Consequences of breaching Directors' duties
Directors who breach their duties can be held personally liable for any losses suffered by the company as a result of their breach. They may also be disqualified from being directors of other companies.
In addition,ASIC may take action against directors who breach their duties. This action may include prosecution, civil penalties, or disqualification from being a director. In the case of Sourplum Pty Ltd, the liquidator may be able to sue the directors for any losses suffered by the company as a result of their breaches of duty.
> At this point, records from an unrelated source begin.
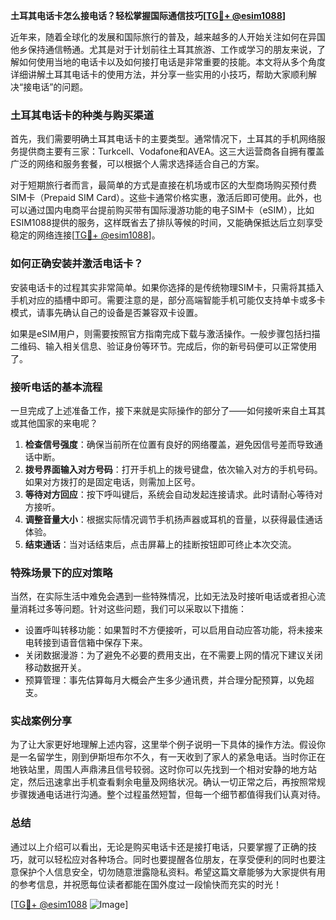 **土耳其电话卡怎么接电话？轻松掌握国际通信技巧[[TG💪+ @esim1088](https://t.me/s/esim1088)]**

近年来，随着全球化的发展和国际旅行的普及，越来越多的人开始关注如何在异国他乡保持通信畅通。尤其是对于计划前往土耳其旅游、工作或学习的朋友来说，了解如何使用当地的电话卡以及如何接打电话是非常重要的技能。本文将从多个角度详细讲解土耳其电话卡的使用方法，并分享一些实用的小技巧，帮助大家顺利解决“接电话”的问题。

### 土耳其电话卡的种类与购买渠道

首先，我们需要明确土耳其电话卡的主要类型。通常情况下，土耳其的手机网络服务提供商主要有三家：Turkcell、Vodafone和AVEA。这三大运营商各自拥有覆盖广泛的网络和服务套餐，可以根据个人需求选择适合自己的方案。

对于短期旅行者而言，最简单的方式是直接在机场或市区的大型商场购买预付费SIM卡（Prepaid SIM Card）。这些卡通常价格实惠，激活后即可使用。此外，也可以通过国内电商平台提前购买带有国际漫游功能的电子SIM卡（eSIM），比如ESIM1088提供的服务，这样既省去了排队等候的时间，又能确保抵达后立刻享受稳定的网络连接[[TG💪+ @esim1088](https://t.me/s/esim1088)]。

### 如何正确安装并激活电话卡？

安装电话卡的过程其实非常简单。如果你选择的是传统物理SIM卡，只需将其插入手机对应的插槽中即可。需要注意的是，部分高端智能手机可能仅支持单卡或多卡模式，请事先确认自己的设备是否兼容双卡设置。

如果是eSIM用户，则需要按照官方指南完成下载与激活操作。一般步骤包括扫描二维码、输入相关信息、验证身份等环节。完成后，你的新号码便可以正常使用了。

### 接听电话的基本流程

一旦完成了上述准备工作，接下来就是实际操作的部分了——如何接听来自土耳其或其他国家的来电呢？

1. **检查信号强度**：确保当前所在位置有良好的网络覆盖，避免因信号差而导致通话中断。
2. **拨号界面输入对方号码**：打开手机上的拨号键盘，依次输入对方的手机号码。如果对方拨打的是固定电话，则需加上区号。
3. **等待对方回应**：按下呼叫键后，系统会自动发起连接请求。此时请耐心等待对方接听。
4. **调整音量大小**：根据实际情况调节手机扬声器或耳机的音量，以获得最佳通话体验。
5. **结束通话**：当对话结束后，点击屏幕上的挂断按钮即可终止本次交流。

### 特殊场景下的应对策略

当然，在实际生活中难免会遇到一些特殊情况，比如无法及时接听电话或者担心流量消耗过多等问题。针对这些问题，我们可以采取以下措施：

- 设置呼叫转移功能：如果暂时不方便接听，可以启用自动应答功能，将未接来电转接到语音信箱中保存下来。
- 关闭数据漫游：为了避免不必要的费用支出，在不需要上网的情况下建议关闭移动数据开关。
- 预算管理：事先估算每月大概会产生多少通讯费，并合理分配预算，以免超支。

### 实战案例分享

为了让大家更好地理解上述内容，这里举个例子说明一下具体的操作方法。假设你是一名留学生，刚到伊斯坦布尔不久，有一天收到了家人的紧急电话。当时你正在地铁站里，周围人声鼎沸且信号较弱。这时你可以先找到一个相对安静的地方站定，然后迅速拿出手机查看剩余电量及网络状况。确认一切正常之后，再按照常规步骤拨通电话进行沟通。整个过程虽然短暂，但每一个细节都值得我们认真对待。

### 总结

通过以上介绍可以看出，无论是购买电话卡还是接打电话，只要掌握了正确的技巧，就可以轻松应对各种场合。同时也要提醒各位朋友，在享受便利的同时也要注意保护个人信息安全，切勿随意泄露隐私资料。希望这篇文章能够为大家提供有用的参考信息，并祝愿每位读者都能在国外度过一段愉快而充实的时光！

[[TG💪+ @esim1088](https://t.me/s/esim1088) ![Image](https://i.postimg.cc/4NQfJmqS/Snipaste-2025-05-13-00-14-12.png)]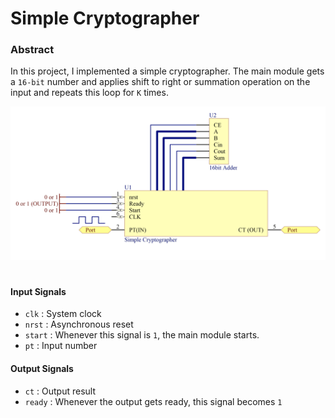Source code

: # Simple Cryptographer

### Abstract
In this project, I implemented a simple cryptographer. The main module gets a `16-bit` number and applies shift to right or summation operation on the input and repeats this loop for `K` times.

<p align="center">
    <img src="Images/CH.png">
</p>

#

#### Input Signals
* `clk` : System clock
* `nrst` : Asynchronous reset
* `start` : Whenever this signal is `1`, the main module starts.
* `pt` : Input number

#### Output Signals
* `ct` : Output result
* `ready` : Whenever the output gets ready, this signal becomes `1`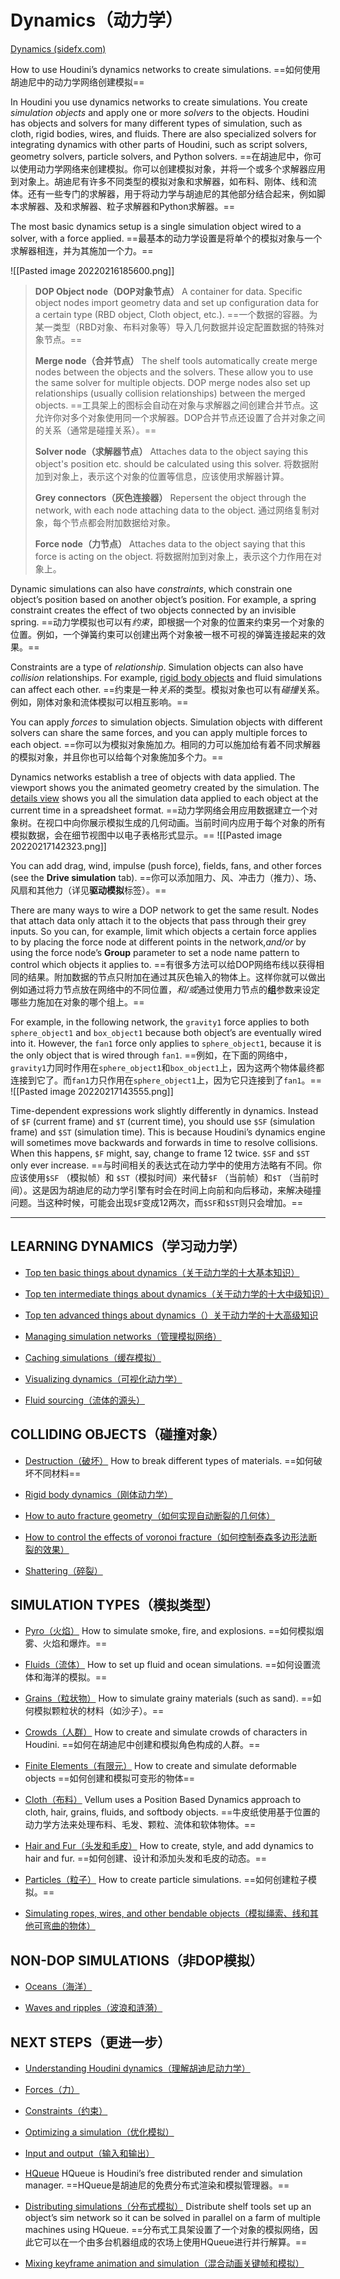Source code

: # Dynamics（动力学）

[Dynamics (sidefx.com)](https://www.sidefx.com/docs/houdini/dyno/index.html)

How to use Houdini’s dynamics networks to create simulations.
==如何使用胡迪尼中的动力学网络创建模拟==

In Houdini you use dynamics networks to create simulations. You create _simulation objects_ and apply one or more _solvers_ to the objects. Houdini has objects and solvers for many different types of simulation, such as cloth, rigid bodies, wires, and fluids. There are also specialized solvers for integrating dynamics with other parts of Houdini, such as script solvers, geometry solvers, particle solvers, and Python solvers.
==在胡迪尼中，你可以使用动力学网络来创建模拟。你可以创建模拟对象，并将一个或多个求解器应用到对象上。胡迪尼有许多不同类型的模拟对象和求解器，如布料、刚体、线和流体。还有一些专门的求解器，用于将动力学与胡迪尼的其他部分结合起来，例如脚本求解器、及和求解器、粒子求解器和Python求解器。==

The most basic dynamics setup is a single simulation object wired to a solver, with a force applied.
==最基本的动力学设置是将单个的模拟对象与一个求解器相连，并为其施加一个力。==

![[Pasted image 20220216185600.png]]

> **DOP Object node（DOP对象节点）**
> A container for data. Specific object nodes import geometry data and set up configuration data for a certain type (RBD object, Cloth object, etc.).
> ==一个数据的容器。为某一类型（RBD对象、布料对象等）导入几何数据并设定配置数据的特殊对象节点。==
> 
> **Merge node（合并节点）**
> The shelf tools automatically create merge nodes between the objects and the solvers. These allow you to use the same solver for multiple objects. DOP merge nodes also set up relationships (usually collision relationships) between the merged objects.
> ==工具架上的图标会自动在对象与求解器之间创建合并节点。这允许你对多个对象使用同一个求解器。DOP合并节点还设置了合并对象之间的关系（通常是碰撞关系）。==
> 
> **Solver node（求解器节点）**
> Attaches data to the object saying this object's position etc. should be calculated using this solver.
> 将数据附加到对象上，表示这个对象的位置等信息，应该使用求解器计算。
> 
> **Grey connectors（灰色连接器）**
> Repersent the object through the network, with each node attaching data to the object.
> 通过网络复制对象，每个节点都会附加数据给对象。
> 
> **Force node（力节点）**
> Attaches data to the object saying that this force is acting on the object.
> 将数据附加到对象上，表示这个力作用在对象上。


Dynamic simulations can also have *constraints*, which constrain one object’s position based on another object’s position. For example, a spring constraint creates the effect of two objects connected by an invisible spring.
==动力学模拟也可以有*约束*，即根据一个对象的位置来约束另一个对象的位置。例如，一个弹簧约束可以创建出两个对象被一根不可视的弹簧连接起来的效果。==

Constraints are a type of *relationship*. Simulation objects can also have *collision* relationships. For example, [rigid body objects](https://www.sidefx.com/docs/houdini/dyno/rbd.html) and fluid simulations can affect each other.
==约束是一种*关系*的类型。模拟对象也可以有*碰撞*关系。例如，刚体对象和流体模拟可以相互影响。==

You can apply *forces* to simulation objects. Simulation objects with different solvers can share the same forces, and you can apply multiple forces to each object.
==你可以为模拟对象施加*力*。相同的力可以施加给有着不同求解器的模拟对象，并且你也可以给每个对象施加多个力。==

Dynamics networks establish a tree of objects with data applied. The viewport shows you the animated geometry created by the simulation. The [details view](https://www.sidefx.com/docs/houdini/ref/windows/index.html "Documents the options in various user interface windows.") shows you all the simulation data applied to each object at the current time in a spreadsheet format.
==动力学网络会用应用数据建立一个对象树。在视口中向你展示模拟生成的几何动画。当前时间内应用于每个对象的所有模拟数据，会在细节视图中以电子表格形式显示。==
![[Pasted image 20220217142323.png]]

You can add drag, wind, impulse (push force), fields, fans, and other forces (see the **Drive simulation** tab).
==你可以添加阻力、风、冲击力（推力）、场、风扇和其他力（详见**驱动模拟**标签）。==

There are many ways to wire a DOP network to get the same result. Nodes that attach data only attach it to the objects that pass through their grey inputs. So you can, for example, limit which objects a certain force applies to by placing the force node at different points in the network,*and/or* by using the force node’s **Group** parameter to set a node name pattern to control which objects it applies to.
==有很多方法可以给DOP网络布线以获得相同的结果。附加数据的节点只附加在通过其灰色输入的物体上。这样你就可以做出例如通过将力节点放在网络中的不同位置，*和/或*通过使用力节点的**组**参数来设定哪些力施加在对象的哪个组上。==

For example, in the following network, the `gravity1` force applies to both `sphere_object1` and `box_object1` because both object’s are eventually wired into it. However, the `fan1` force only applies to `sphere_object1`, because it is the only object that is wired through `fan1`.
==例如，在下面的网络中，`gravity1`力同时作用在`sphere_object1`和`box_object1`上，因为这两个物体最终都连接到它了。而`fan1`力只作用在`sphere_object1`上，因为它只连接到了`fan1`。==
![[Pasted image 20220217143555.png]]

Time-dependent expressions work slightly differently in dynamics. Instead of `$F` (current frame) and `$T` (current time), you should use `$SF` (simulation frame) and `$ST` (simulation time). This is because Houdini’s dynamics engine will sometimes move backwards and forwards in time to resolve collisions. When this happens, `$F` might, say, change to frame 12 twice. `$SF` and `$ST` only ever increase.
==与时间相关的表达式在动力学中的使用方法略有不同。你应该使用`$SF` （模拟帧）和 `$ST`（模拟时间）来代替`$F` （当前帧）和`$T` （当前时间）。这是因为胡迪尼的动力学引擎有时会在时间上向前和向后移动，来解决碰撞问题。当这种时候，可能会出现`$F`变成12两次，而`$SF`和`$ST`则只会增加。==

***

## LEARNING DYNAMICS（学习动力学）

- [Top ten basic things about dynamics（关于动力学的十大基本知识）](https://www.sidefx.com/docs/houdini/dyno/top10_basics.html)
    
- [Top ten intermediate things about dynamics（关于动力学的十大中级知识）](https://www.sidefx.com/docs/houdini/dyno/top10_medium.html)
    
- [Top ten advanced things about dynamics（）关于动力学的十大高级知识](https://www.sidefx.com/docs/houdini/dyno/top10_advanced.html)
    
- [Managing simulation networks（管理模拟网络）](https://www.sidefx.com/docs/houdini/dyno/manage.html)
    
- [Caching simulations（缓存模拟）](https://www.sidefx.com/docs/houdini/dyno/cache.html)
    
- [Visualizing dynamics（可视化动力学）](https://www.sidefx.com/docs/houdini/dyno/visualize.html)
    
- [Fluid sourcing（流体的源头）](https://www.sidefx.com/docs/houdini/dyno/fluid_sourcing.html)
    

## COLLIDING OBJECTS（碰撞对象）

- [Destruction（破坏）](https://www.sidefx.com/docs/houdini/destruction/index.html "How to break different types of materials.")
How to break different types of materials.
==如何破坏不同材料==
    
- [Rigid body dynamics（刚体动力学）](https://www.sidefx.com/docs/houdini/dyno/rbd.html)
    
- [How to auto fracture geometry（如何实现自动断裂的几何体）](https://www.sidefx.com/docs/houdini/dyno/autofracturegeometry.html)
    
- [How to control the effects of voronoi fracture（如何控制泰森多边形法断裂的效果）](https://www.sidefx.com/docs/houdini/dyno/voronoifracture.html)
    
- [Shattering（碎裂）](https://www.sidefx.com/docs/houdini/dyno/shatter.html)
    

## SIMULATION TYPES（模拟类型）

- [Pyro（火焰）](https://www.sidefx.com/docs/houdini/pyro/index.html "How to simulate smoke, fire, and explosions.")
How to simulate smoke, fire, and explosions.
==如何模拟烟雾、火焰和爆炸。==
    
- [Fluids（流体）](https://www.sidefx.com/docs/houdini/fluid/index.html "How to set up fluid and ocean simulations.")
How to set up fluid and ocean simulations.
==如何设置流体和海洋的模拟。==
    
- [Grains（粒状物）](https://www.sidefx.com/docs/houdini/grains/index.html "How to simulate grainy materials (such as sand).")
How to simulate grainy materials (such as sand).
==如何模拟颗粒状的材料（如沙子）。==
    
- [Crowds（人群）](https://www.sidefx.com/docs/houdini/crowds/index.html "How to create and simulate crowds of characters in Houdini.")
How to create and simulate crowds of characters in Houdini.
==如何在胡迪尼中创建和模拟角色构成的人群。==

- [Finite Elements（有限元）](https://www.sidefx.com/docs/houdini/finiteelements/index.html "How to create and simulate deformable objects")
How to create and simulate deformable objects
==如何创建和模拟可变形的物体==

- [Cloth（布料）](https://www.sidefx.com/docs/houdini/vellum/index.html "Vellum uses a Position Based Dynamics approach to cloth, hair, grains, fluids, and softbody objects.")
Vellum uses a Position Based Dynamics approach to cloth, hair, grains, fluids, and softbody objects.
==牛皮纸使用基于位置的动力学方法来处理布料、毛发、颗粒、流体和软体物体。==
    
- [Hair and Fur（头发和毛皮）](https://www.sidefx.com/docs/houdini/fur/index.html "How to create, style, and add dynamics to hair and fur.")
How to create, style, and add dynamics to hair and fur.
==如何创建、设计和添加头发和毛皮的动态。==

- [Particles（粒子）](https://www.sidefx.com/docs/houdini/dopparticles/index.html "How to create particle simulations.")
How to create particle simulations.
==如何创建粒子模拟。==

- [Simulating ropes, wires, and other bendable objects（模拟绳索、线和其他可弯曲的物体）](https://www.sidefx.com/docs/houdini/dyno/wire.html)
    

## NON-DOP SIMULATIONS（非DOP模拟）

- [Oceans（海洋）](https://www.sidefx.com/docs/houdini/fluid/oceans.html)
    
- [Waves and ripples（波浪和涟漪）](https://www.sidefx.com/docs/houdini/dyno/ripples.html)
    

## NEXT STEPS（更进一步）

- [Understanding Houdini dynamics（理解胡迪尼动力学）](https://www.sidefx.com/docs/houdini/dyno/about.html)
    
- [Forces（力）](https://www.sidefx.com/docs/houdini/dyno/forces.html)
    
- [Constraints（约束）](https://www.sidefx.com/docs/houdini/dyno/constraints.html)
    
- [Optimizing a simulation（优化模拟）](https://www.sidefx.com/docs/houdini/dyno/optimize.html)
    
- [Input and output（输入和输出）](https://www.sidefx.com/docs/houdini/dyno/io.html)
    
- [HQueue](https://www.sidefx.com/docs/houdini/hqueue/index.html "HQueue is Houdini’s free distributed render and simulation manager.")
HQueue is Houdini’s free distributed render and simulation manager.
==HQueue是胡迪尼的免费分布式渲染和模拟管理器。==
    
- [Distributing simulations（分布式模拟）](https://www.sidefx.com/docs/houdini/dyno/distribute.html "Distribute shelf tools set up an object’s sim network so it can be solved in parallel on a farm of multiple machines using HQueue.")
Distribute shelf tools set up an object’s sim network so it can be solved in parallel on a farm of multiple machines using HQueue.
==分布式工具架设置了一个对象的模拟网络，因此它可以在一个由多台机器组成的农场上使用HQueue进行并行解算。==
    
- [Mixing keyframe animation and simulation（混合动画关键帧和模拟）](https://www.sidefx.com/docs/houdini/dyno/keyframe.html)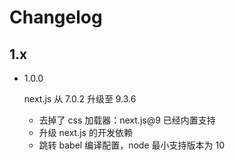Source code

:# Changelog

## 1.x

- 1.0.0

    next.js 从 7.0.2 升级至 9.3.6

    - 去掉了 css 加载器：next.js@9 已经内置支持
    - 升级 next.js 的开发依赖
    - 跳转 babel 编译配置，node 最小支持版本为 10
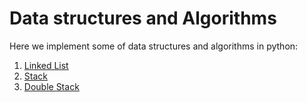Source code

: # Data structures and Algorithms
Here we implement some of data structures and algorithms in python:

1. [Linked List](https://github.com/saraeygh/data-structures-algorithms/blob/main/01_linked_list.py)
2. [Stack](https://github.com/saraeygh/data-structures-algorithms/blob/main/02_stack.py)
3. [Double Stack](https://github.com/saraeygh/data-structures-algorithms/blob/main/03_double_stack.py)
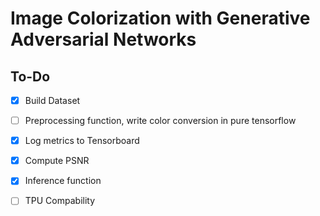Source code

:# Image Colorization with Generative Adversarial Networks

## To-Do
 - [x] Build Dataset
 - [ ] Preprocessing function, write color conversion in pure tensorflow
 - [x] Log metrics to Tensorboard
 - [x] Compute PSNR
 - [x] Inference function
 - [ ] TPU Compability
 
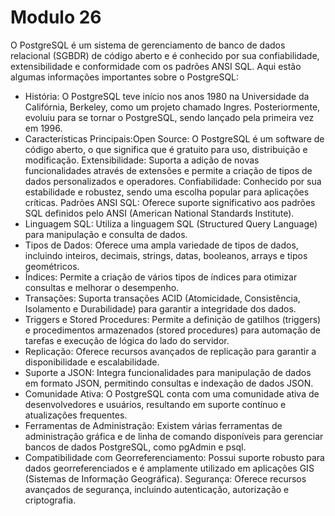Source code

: # Modulo 26
O PostgreSQL é um sistema de gerenciamento de banco de dados relacional (SGBDR) de código aberto e é conhecido por sua confiabilidade, extensibilidade e conformidade com os padrões ANSI SQL. Aqui estão algumas informações importantes sobre o PostgreSQL:

- História: O PostgreSQL teve início nos anos 1980 na Universidade da Califórnia, Berkeley, como um projeto chamado Ingres. Posteriormente, evoluiu para se tornar o PostgreSQL, sendo lançado pela primeira vez em 1996.
- Características Principais:Open Source: O PostgreSQL é um software de código aberto, o que significa que é gratuito para uso, distribuição e modificação. Extensibilidade: Suporta a adição de novas funcionalidades através de extensões e permite a criação de tipos de dados personalizados e operadores. Confiabilidade: Conhecido por sua estabilidade e robustez, sendo uma escolha popular para aplicações críticas. Padrões ANSI SQL: Oferece suporte significativo aos padrões SQL definidos pelo ANSI (American National Standards Institute).
- Linguagem SQL: Utiliza a linguagem SQL (Structured Query Language) para manipulação e consulta de dados.
- Tipos de Dados: Oferece uma ampla variedade de tipos de dados, incluindo inteiros, decimais, strings, datas, booleanos, arrays e tipos geométricos.
- Índices: Permite a criação de vários tipos de índices para otimizar consultas e melhorar o desempenho.
- Transações: Suporta transações ACID (Atomicidade, Consistência, Isolamento e Durabilidade) para garantir a integridade dos dados.
- Triggers e Stored Procedures: Permite a definição de gatilhos (triggers) e procedimentos armazenados (stored procedures) para automação de tarefas e execução de lógica do lado do servidor.
- Replicação: Oferece recursos avançados de replicação para garantir a disponibilidade e escalabilidade.
- Suporte a JSON: Integra funcionalidades para manipulação de dados em formato JSON, permitindo consultas e indexação de dados JSON.
- Comunidade Ativa: O PostgreSQL conta com uma comunidade ativa de desenvolvedores e usuários, resultando em suporte contínuo e atualizações frequentes.
- Ferramentas de Administração: Existem várias ferramentas de administração gráfica e de linha de comando disponíveis para gerenciar bancos de dados PostgreSQL, como pgAdmin e psql.
- Compatibilidade com Georreferenciamento: Possui suporte robusto para dados georreferenciados e é amplamente utilizado em aplicações GIS (Sistemas de Informação Geográfica).
Segurança: Oferece recursos avançados de segurança, incluindo autenticação, autorização e criptografia.
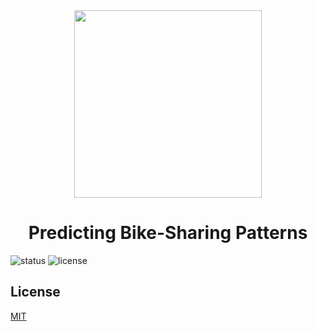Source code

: <div align="center">
  <a href="https://github.com/iamrajiv/Predicting-Bike-Sharing-Patterns">
    <img
      src="https://s3.amazonaws.com/video.udacity-data.com/topher/2018/August/5b68a9b1_bikeshare-li/bikeshare-li.jpg"
      height="300"
      width="300"
    />
  </a>
  <br />
  <h1>Predicting Bike-Sharing Patterns</h1>
</div>

![status](https://img.shields.io/badge/STATUS-ACTIVE-green.svg?style=flat-square) ![license](https://img.shields.io/badge/LICENSE-MIT-blue.svg?style=flat-square)

## License

[MIT](https://choosealicense.com/licenses/mit/)
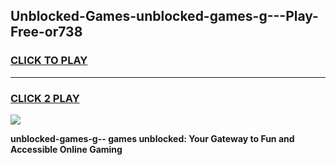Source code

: 
## Unblocked-Games-unblocked-games-g---Play-Free-or738
<h3>
<a href="https://premium76.site?title=unblocked-games-g--&ref=18A1">CLICK TO PLAY</a></h3>
<hr>

<h3>
<a href="https://premium76.site?title=unblocked-games-g--&ref=18A1">CLICK 2 PLAY</a>
  
</h3>

<a href="https://premium76.site?title=unblocked-games-g--&ref=18A1"><img src="https://clearcache.store/games.png"></a>


**unblocked-games-g-- games unblocked: Your Gateway to Fun and Accessible Online Gaming**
The directors may also be disqualified from being directors of other companies.
Conclusion
It is likely that the directors of Sourplum Pty Ltd breached a number of their duties under the Corporations Act 2001 (Cth) and/or the general law. These breaches could lead to the directors being held personally liable for any losses suffered by the company, and they may also be disqualified from being directors of other companies.